Sellers v. Wilkie, Case Number 16-2993, decided August
23, 2018 address the question of what is enough to constitute a valid claim for
VA benefits.
Specifically, the veteran applied for benefits and listed
several physical injuries, but also wrote “Request service connection for
disabilities occurring during active duty service.” Importantly, while in the service, the
veteran was diagnosed with a dysthymia and personality disorder which had led
to an emergency mental health examination, care, and even had an examination aimed
at addressing his fitness for duty.
The veteran applied for benefits, but did not list his
mental health issues. He later applied
for PTSD was granted service connection with a date of that PTSD application, and
appealed seeking an earlier effective date back to his first mental health
issues.
The Court acknowledged generally the effective date is the
date the VA received a claim or the date on which entitlement arose, whichever
is later. Id. at *3. The elements of any claim, formal or
informal, are (1) an intent to apply for benefits, (2) an identification of the
benefits sought, and (3) a communication in writing. Id. And,
the identification of the benefit sought does not require technical precision
and the VA must fully and sympathetically develop a claim. The Court also noted
past case law saying the “VA is not required to anticipate a claim for benefits
for disabilities that have not been identified in the record by medical
professions or by competent lay evidence at the time a claimant files a claim
or during the claim's development.” Id.
at *4.
The veteran argued his general statement of an intent to seek
benefits for disabilities occurring during active duty service combined with
the VA’s actual possession of service treatment records is sufficient to
constitute a claim. The Secretary argued
the general statement did not identify the benefit sought.

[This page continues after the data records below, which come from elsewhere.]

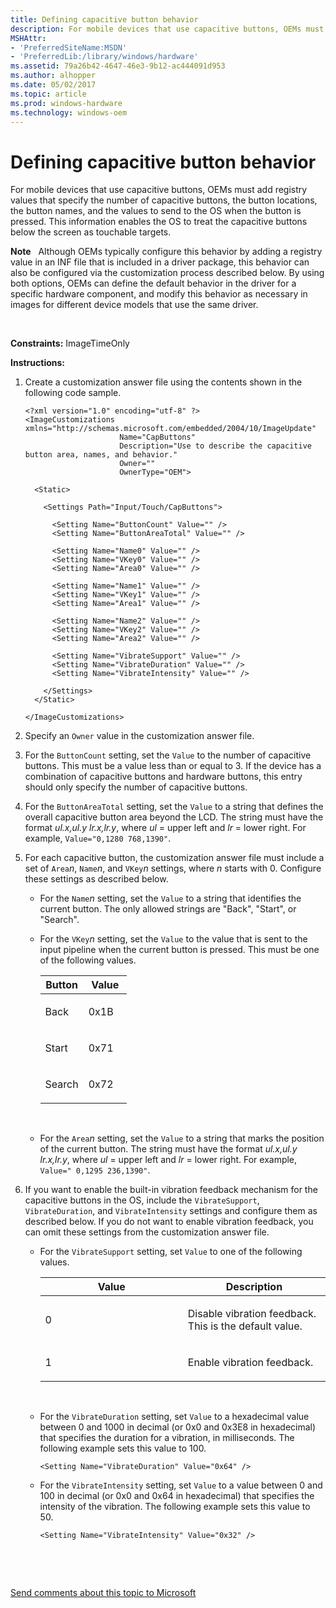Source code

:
 ```yaml
---
title: Defining capacitive button behavior
description: For mobile devices that use capacitive buttons, OEMs must add registry values that specify the number of capacitive buttons, the button locations, the button names, and the values to send to the OS when the button is pressed.
MSHAttr:
- 'PreferredSiteName:MSDN'
- 'PreferredLib:/library/windows/hardware'
ms.assetid: 79a26b42-4647-46e3-9b12-ac444091d953
ms.author: alhopper
ms.date: 05/02/2017
ms.topic: article
ms.prod: windows-hardware
ms.technology: windows-oem
---
```


# Defining capacitive button behavior


For mobile devices that use capacitive buttons, OEMs must add registry values that specify the number of capacitive buttons, the button locations, the button names, and the values to send to the OS when the button is pressed. This information enables the OS to treat the capacitive buttons below the screen as touchable targets.

**Note**  
Although OEMs typically configure this behavior by adding a registry value in an INF file that is included in a driver package, this behavior can also be configured via the customization process described below. By using both options, OEMs can define the default behavior in the driver for a specific hardware component, and modify this behavior as necessary in images for different device models that use the same driver.

 

<a href="" id="constraints---imagetimeonly"></a>**Constraints:** ImageTimeOnly  

<a href="" id="instructions-"></a>**Instructions:**  
1.  Create a customization answer file using the contents shown in the following code sample.

    ``` syntax
    <?xml version="1.0" encoding="utf-8" ?>  
    <ImageCustomizations xmlns="http://schemas.microsoft.com/embedded/2004/10/ImageUpdate"  
                         Name="CapButtons"  
                         Description="Use to describe the capacitive button area, names, and behavior."  
                         Owner=""  
                         OwnerType="OEM"> 

      <Static>  

        <Settings Path="Input/Touch/CapButtons">  

          <Setting Name="ButtonCount" Value="" />   
          <Setting Name="ButtonAreaTotal" Value="" />   

          <Setting Name="Name0" Value="" />   
          <Setting Name="VKey0" Value="" />
          <Setting Name="Area0" Value="" />   

          <Setting Name="Name1" Value="" />   
          <Setting Name="VKey1" Value="" />   
          <Setting Name="Area1" Value="" />   

          <Setting Name="Name2" Value="" />   
          <Setting Name="VKey2" Value="" />   
          <Setting Name="Area2" Value="" />   

          <Setting Name="VibrateSupport" Value="" />   
          <Setting Name="VibrateDuration" Value="" />   
          <Setting Name="VibrateIntensity" Value="" />   

        </Settings>  
      </Static>

    </ImageCustomizations>
    ```

2.  Specify an `Owner` value in the customization answer file.

3.  For the `ButtonCount` setting, set the `Value` to the number of capacitive buttons. This must be a value less than or equal to 3. If the device has a combination of capacitive buttons and hardware buttons, this entry should only specify the number of capacitive buttons.

4.  For the `ButtonAreaTotal` setting, set the `Value` to a string that defines the overall capacitive button area beyond the LCD. The string must have the format *ul.x,ul.y lr.x,lr.y*, where *ul* = upper left and *lr* = lower right. For example, `Value="0,1280 768,1390"`.

5.  For each capacitive button, the customization answer file must include a set of `Area`*n*, `Name`*n*, and `VKey`*n* settings, where *n* starts with 0. Configure these settings as described below.

    -   For the `Name`*n* setting, set the `Value` to a string that identifies the current button. The only allowed strings are "Back", "Start", or "Search".

    -   For the `VKey`*n* setting, set the `Value` to the value that is sent to the input pipeline when the current button is pressed. This must be one of the following values.

        <table>
        <colgroup>
        <col width="50%" />
        <col width="50%" />
        </colgroup>
        <thead>
        <tr class="header">
        <th>Button</th>
        <th>Value</th>
        </tr>
        </thead>
        <tbody>
        <tr class="odd">
        <td><p>Back</p></td>
        <td><p>0x1B</p></td>
        </tr>
        <tr class="even">
        <td><p>Start</p></td>
        <td><p>0x71</p></td>
        </tr>
        <tr class="odd">
        <td><p>Search</p></td>
        <td><p>0x72</p></td>
        </tr>
        </tbody>
        </table>

         

    -   For the `Area`*n* setting, set the `Value` to a string that marks the position of the current button. The string must have the format *ul.x,ul.y lr.x,lr.y*, where *ul* = upper left and *lr* = lower right. For example, `Value=" 0,1295 236,1390"`.

6.  If you want to enable the built-in vibration feedback mechanism for the capacitive buttons in the OS, include the `VibrateSupport`, `VibrateDuration`, and `VibrateIntensity` settings and configure them as described below. If you do not want to enable vibration feedback, you can omit these settings from the customization answer file. 

    -   For the `VibrateSupport` setting, set `Value` to one of the following values.

        <table>
        <colgroup>
        <col width="50%" />
        <col width="50%" />
        </colgroup>
        <thead>
        <tr class="header">
        <th>Value</th>
        <th>Description</th>
        </tr>
        </thead>
        <tbody>
        <tr class="odd">
        <td><p>0</p></td>
        <td><p>Disable vibration feedback. This is the default value.</p></td>
        </tr>
        <tr class="even">
        <td><p>1</p></td>
        <td><p>Enable vibration feedback.</p></td>
        </tr>
        </tbody>
        </table>

         

    -   For the `VibrateDuration` setting, set `Value` to a hexadecimal value between 0 and 1000 in decimal (or 0x0 and 0x3E8 in hexadecimal) that specifies the duration for a vibration, in milliseconds. The following example sets this value to 100.

        ``` syntax
        <Setting Name="VibrateDuration" Value="0x64" />
        ```

    -   For the `VibrateIntensity` setting, set `Value` to a value between 0 and 100 in decimal (or 0x0 and 0x64 in hexadecimal) that specifies the intensity of the vibration. The following example sets this value to 50.

        ``` syntax
        <Setting Name="VibrateIntensity" Value="0x32" />
        ```

 

 

[Send comments about this topic to Microsoft](mailto:wsddocfb@microsoft.com?subject=Documentation%20feedback%20%5Bp_phCustomization\p_phCustomization%5D:%20Defining%20capacitive%20button%20behavior%20%20RELEASE:%20%289/7/2016%29&body=%0A%0APRIVACY%20STATEMENT%0A%0AWe%20use%20your%20feedback%20to%20improve%20the%20documentation.%20We%20don't%20use%20your%20email%20address%20for%20any%20other%20purpose,%20and%20we'll%20remove%20your%20email%20address%20from%20our%20system%20after%20the%20issue%20that%20you're%20reporting%20is%20fixed.%20While%20we're%20working%20to%20fix%20this%20issue,%20we%20might%20send%20you%20an%20email%20message%20to%20ask%20for%20more%20info.%20Later,%20we%20might%20also%20send%20you%20an%20email%20message%20to%20let%20you%20know%20that%20we've%20addressed%20your%20feedback.%0A%0AFor%20more%20info%20about%20Microsoft's%20privacy%20policy,%20see%20http://privacy.microsoft.com/default.aspx. "Send comments about this topic to Microsoft")




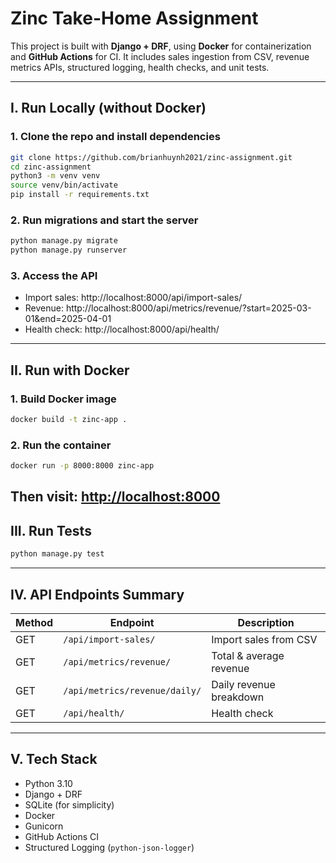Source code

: # Zinc Take-Home Assignment

This project is built with **Django + DRF**, using **Docker** for containerization and **GitHub Actions** for CI. It includes sales ingestion from CSV, revenue metrics APIs, structured logging, health checks, and unit tests.

---

## I. Run Locally (without Docker)

### 1. Clone the repo and install dependencies

```bash
git clone https://github.com/brianhuynh2021/zinc-assignment.git
cd zinc-assignment
python3 -m venv venv
source venv/bin/activate
pip install -r requirements.txt
```

### 2. Run migrations and start the server

```bash
python manage.py migrate
python manage.py runserver
```

### 3. Access the API

- Import sales: http://localhost:8000/api/import-sales/  
- Revenue: http://localhost:8000/api/metrics/revenue/?start=2025-03-01&end=2025-04-01  
- Health check: http://localhost:8000/api/health/

---

## II. Run with Docker

### 1. Build Docker image

```bash
docker build -t zinc-app .
```

### 2. Run the container

```bash
docker run -p 8000:8000 zinc-app
```

Then visit: [http://localhost:8000](http://localhost:8000)
---

## III. Run Tests

```bash
python manage.py test
```

---

## IV. API Endpoints Summary

| Method | Endpoint                            | Description                 |
|--------|-------------------------------------|-----------------------------|
| GET    | `/api/import-sales/`               | Import sales from CSV       |
| GET    | `/api/metrics/revenue/`            | Total & average revenue     |
| GET    | `/api/metrics/revenue/daily/`      | Daily revenue breakdown     |
| GET    | `/api/health/`                     | Health check                |

---

## V. Tech Stack

- Python 3.10  
- Django + DRF  
- SQLite (for simplicity)  
- Docker  
- Gunicorn  
- GitHub Actions CI  
- Structured Logging (`python-json-logger`)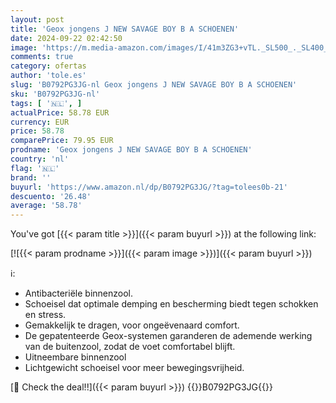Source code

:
 ```yaml
---
layout: post
title: 'Geox jongens J NEW SAVAGE BOY B A SCHOENEN'
date: 2024-09-22 02:42:50
image: 'https://m.media-amazon.com/images/I/41m3ZG3+vTL._SL500_._SL400_.jpg'
comments: true
category: ofertas
author: 'tole.es'
slug: 'B0792PG3JG-nl Geox jongens J NEW SAVAGE BOY B A SCHOENEN'
sku: 'B0792PG3JG-nl'
tags: [ '🇳🇱', ]
actualPrice: 58.78 EUR
currency: EUR
price: 58.78
comparePrice: 79.95 EUR
prodname: 'Geox jongens J NEW SAVAGE BOY B A SCHOENEN'
country: 'nl'
flag: '🇳🇱'
brand: ''
buyurl: 'https://www.amazon.nl/dp/B0792PG3JG/?tag=tolees0b-21'
descuento: '26.48'
average: '58.78'
---
```


You've got [{{< param title >}}]({{< param buyurl >}}) at the following link:

[![{{< param prodname >}}]({{< param image >}})]({{< param buyurl >}})

ℹ️:

- Antibacteriële binnenzool.
- Schoeisel dat optimale demping en bescherming biedt tegen schokken en stress.
- Gemakkelijk te dragen, voor ongeëvenaard comfort.
- De gepatenteerde Geox-systemen garanderen de ademende werking van de buitenzool, zodat de voet comfortabel blijft.
- Uitneembare binnenzool
- Lichtgewicht schoeisel voor meer bewegingsvrijheid.

[🛒 Check the deal!!]({{< param buyurl >}})
{{<world>}}B0792PG3JG{{</world>}}
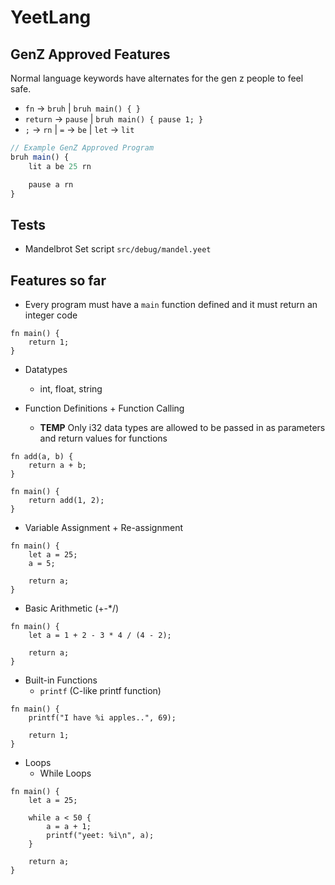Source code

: # YeetLang

## GenZ Approved Features
Normal language keywords have alternates for the gen z people to feel safe.
- `fn` -> `bruh` | `bruh main() { }`
- `return` -> `pause` | `bruh main() { pause 1; }`
- `;` -> `rn` | `=` -> `be` | `let` -> `lit`
```js
// Example GenZ Approved Program
bruh main() {
    lit a be 25 rn

    pause a rn
}
```

## Tests
- Mandelbrot Set script `src/debug/mandel.yeet`

## Features so far
- Every program must have a `main` function defined and it must return an integer code
```
fn main() {
    return 1;
}
```

- Datatypes
    - int, float, string

- Function Definitions + Function Calling
    - **TEMP** Only i32 data types are allowed to be passed in as parameters and return values for functions
```
fn add(a, b) {
    return a + b;
}

fn main() {
    return add(1, 2);
}
```

- Variable Assignment + Re-assignment
```
fn main() {
    let a = 25;
    a = 5;

    return a;
}
```

- Basic Arithmetic (+-*/)
```
fn main() {
    let a = 1 + 2 - 3 * 4 / (4 - 2);

    return a;
}
```

- Built-in Functions
    - `printf` (C-like printf function)
```
fn main() {
    printf("I have %i apples..", 69);
    
    return 1;
}
```

- Loops
    - While Loops
```
fn main() {
    let a = 25;

    while a < 50 {
        a = a + 1;
        printf("yeet: %i\n", a);
    }

    return a;
}
```
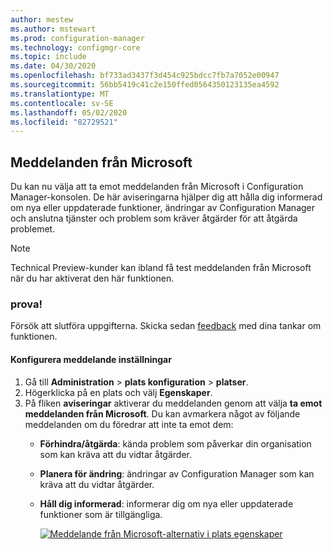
 ```yaml
---
author: mestew
ms.author: mstewart
ms.prod: configuration-manager
ms.technology: configmgr-core
ms.topic: include
ms.date: 04/30/2020
ms.openlocfilehash: bf733ad3437f3d454c925bdcc7fb7a7052e00947
ms.sourcegitcommit: 56bb5419c41c2e150ffed0564350123135ea4592
ms.translationtype: MT
ms.contentlocale: sv-SE
ms.lasthandoff: 05/02/2020
ms.locfileid: "82729521"
---
```

## <a name="notifications-from-microsoft"></a>Meddelanden från Microsoft
<!--3953121-->
Du kan nu välja att ta emot meddelanden från Microsoft i Configuration Manager-konsolen. De här aviseringarna hjälper dig att hålla dig informerad om nya eller uppdaterade funktioner, ändringar av Configuration Manager och anslutna tjänster och problem som kräver åtgärder för att åtgärda problemet.

> [!Note]
> Technical Preview-kunder kan ibland få test meddelanden från Microsoft när du har aktiverat den här funktionen.

### <a name="try-it-out"></a>prova!

Försök att slutföra uppgifterna. Skicka sedan [feedback](../../technical-preview-2003.md#bkmk_feedback) med dina tankar om funktionen.

#### <a name="configure-notification-settings"></a>Konfigurera meddelande inställningar

1. Gå till **Administration** > **plats konfiguration** > **platser**.
1. Högerklicka på en plats och välj **Egenskaper**.
1. På fliken **aviseringar** aktiverar du meddelanden genom att välja **ta emot meddelanden från Microsoft**. Du kan avmarkera något av följande meddelanden om du föredrar att inte ta emot dem:  
   - **Förhindra/åtgärda**: kända problem som påverkar din organisation som kan kräva att du vidtar åtgärder.
   - **Planera för ändring**: ändringar av Configuration Manager som kan kräva att du vidtar åtgärder.
   - **Håll dig informerad**: informerar dig om nya eller uppdaterade funktioner som är tillgängliga.

     [![Meddelande från Microsoft-alternativ i plats egenskaper](../../media/3953121-microsoft-notifications.png)](../../media/3953121-microsoft-notifications.png#lightbox)
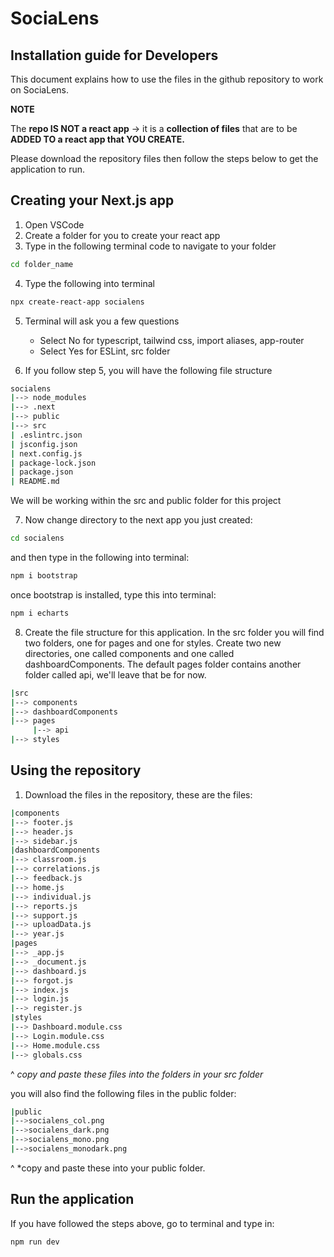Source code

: 
# SociaLens
## Installation guide for Developers

This document explains how to use the files in the github repository to work on SociaLens.

**NOTE**

The **repo IS NOT a react app** -> it is a **collection of files** that are to be **ADDED TO a react app that YOU CREATE.**

Please download the repository files then follow the steps below to get the application to run.

## Creating your Next.js app
1. Open VSCode
2. Create a folder for you to create your react app
3. Type in the following terminal code to navigate to your folder
```bash
cd folder_name
```
4. Type the following into terminal
```bash
npx create-react-app socialens
```
5. Terminal will ask you a few questions
    - Select No for typescript, tailwind css, import aliases, app-router
    - Select Yes for ESLint, src folder  

6. If you follow step 5, you will have the following file structure
```bash
socialens
|--> node_modules
|--> .next
|--> public
|--> src
| .eslintrc.json
| jsconfig.json
| next.config.js
| package-lock.json
| package.json
| README.md
```
We will be working within the src and public folder for this project

7. Now change directory to the next app you just created:
```bash
cd socialens
```
and then type in the following into terminal:
```bash
npm i bootstrap
```
once bootstrap is installed, type this into terminal:
```bash
npm i echarts
```

8. Create the file structure for this application. In the src folder you will find two folders, one for pages and one for styles. Create two new directories, one called components and one called dashboardComponents. The default pages folder contains another folder called api, we'll leave that be for now.
```bash
|src
|--> components
|--> dashboardComponents
|--> pages
     |--> api 
|--> styles
```

## Using the repository
1. Download the files in the repository, these are the files:
```bash
|components
|--> footer.js
|--> header.js
|--> sidebar.js
|dashboardComponents
|--> classroom.js
|--> correlations.js
|--> feedback.js
|--> home.js
|--> individual.js
|--> reports.js
|--> support.js
|--> uploadData.js
|--> year.js
|pages
|--> _app.js
|--> _document.js
|--> dashboard.js
|--> forgot.js
|--> index.js
|--> login.js
|--> register.js
|styles
|--> Dashboard.module.css
|--> Login.module.css
|--> Home.module.css
|--> globals.css
```
^
*copy and paste these files into the folders in your src folder*

you will also find the following files in the public folder:
```bash
|public
|-->socialens_col.png
|-->socialens_dark.png
|-->socialens_mono.png
|-->socialens_monodark.png
```

^
*copy and paste these into your public folder.

## Run the application
If you have followed the steps above, go to terminal and type in:
```bash
npm run dev
```
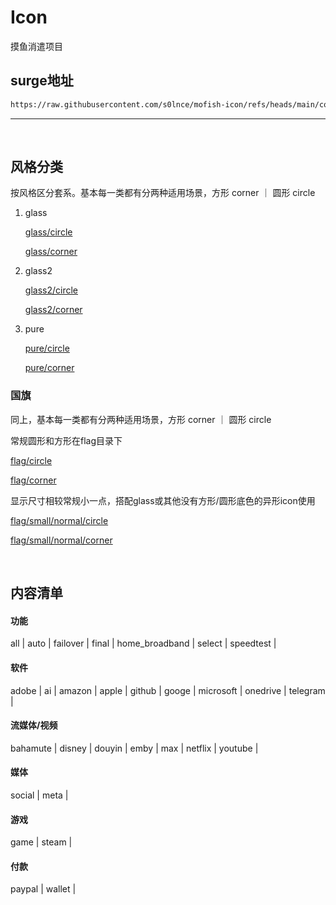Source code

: # Icon
摸鱼消遣项目


## surge地址

```bash
https://raw.githubusercontent.com/s0lnce/mofish-icon/refs/heads/main/combined.json
```

---
<br>

## 风格分类
按风格区分套系。基本每一类都有分两种适用场景，方形 corner ｜ 圆形 circle
1. glass
   
   [glass/circle](https://github.com/s0lnce/mofish-icon/tree/main/mihomo/glass/circle)

   [glass/corner](https://github.com/s0lnce/mofish-icon/tree/main/mihomo/glass/corner)

   
2. glass2
   
   [glass2/circle](https://github.com/s0lnce/mofish-icon/tree/main/mihomo/glass2/circle)
   
   [glass2/corner](https://github.com/s0lnce/mofish-icon/tree/main/mihomo/glass2/corner)
   
   
3. pure
   
   [pure/circle](https://github.com/s0lnce/mofish-icon/tree/main/mihomo/pure/circle)

   [pure/corner](https://github.com/s0lnce/mofish-icon/tree/main/mihomo/pure/corner)


### 国旗
同上，基本每一类都有分两种适用场景，方形 corner ｜ 圆形 circle

常规圆形和方形在flag目录下

[flag/circle](https://github.com/s0lnce/mofish-icon/tree/main/mihomo/flag/circle)

[flag/corner](https://github.com/s0lnce/mofish-icon/tree/main/mihomo/flag/corner)

显示尺寸相较常规小一点，搭配glass或其他没有方形/圆形底色的异形icon使用

[flag/small/normal/circle](https://github.com/s0lnce/mofish-icon/tree/main/mihomo/flag/small/normal/circle) 

[flag/small/normal/corner](https://github.com/s0lnce/mofish-icon/tree/main/mihomo/flag/small/normal/corner) 

<br>

## 内容清单
#### 功能
all | auto | failover | final | home_broadband | select | speedtest | 

#### 软件
adobe | ai | amazon | apple | github | googe | microsoft | onedrive | telegram | 

#### 流媒体/视频
bahamute | disney | douyin | emby | max | netflix | youtube |

#### 媒体
social | meta | 

#### 游戏
game | steam | 

#### 付款
paypal | wallet |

The Court’s reasoning is so well written I will quote in
whole the Court’s holding:
The Secretary is correct that a
general statement of intent to seek benefits for unspecified
disabilities standing alone is
insufficient to constitute a claim. Yet, the Secretary's argument misses a crucial additional factor
present here: evidence of reasonably identifiable in-service diagnoses of psychiatric
conditions that predate the appellant's claim were in the possession of the RO
before it rendered its rating decision. The disability at issue here was
identified in the record by military medical professionals well before the
appellant filed his March 1996 claim, and the record was in VA's possession at
the time of the initial decision. Further,
the appellant's mental health issues were well documented in those records.
They reflect that the appellant's mental health was a subject of serious
concern while he was in the military as he was twice diagnosed with dysthymia,
subjected to extensive psychological testing, evaluated for retention purposes,
and involuntarily hospitalized. It is undisputed on appeal to the Court that the
appellant was diagnosed in service with a psychiatric condition. But what is
not clear is whether that diagnosis was reasonably identifiable by VA
adjudicators at the time of his putative formal claim in March 1996 or prior to
the RO's deciding the claim. As we explain below, whether an inservice diagnosis
in a veteran's service records is reasonably identifiable by VA adjudicators at
the time a claimant seeks benefits or prior to the RO's deciding the claim is a
factual determination for the Board.
As a general principle, VA may not ignore in-service diagnoses of specific disabilities, even those coupled with a general statement of intent to seek benefits, provided those diagnoses are reasonably identifiable from a review of the record. But, we are cognizant of the difficulties that VA adjudicators would face when confronted with a general statement of intent to apply for benefits for conditions experienced in service. Service medical records reflecting such conditions could be voluminous and, even if they are not, the records could reflect numerous conditions. The fact finder must determine, based on the totality of the service medical record, both qualitatively and quantitatively, whether the condition at issue would be sufficiently apparent to an adjudicator.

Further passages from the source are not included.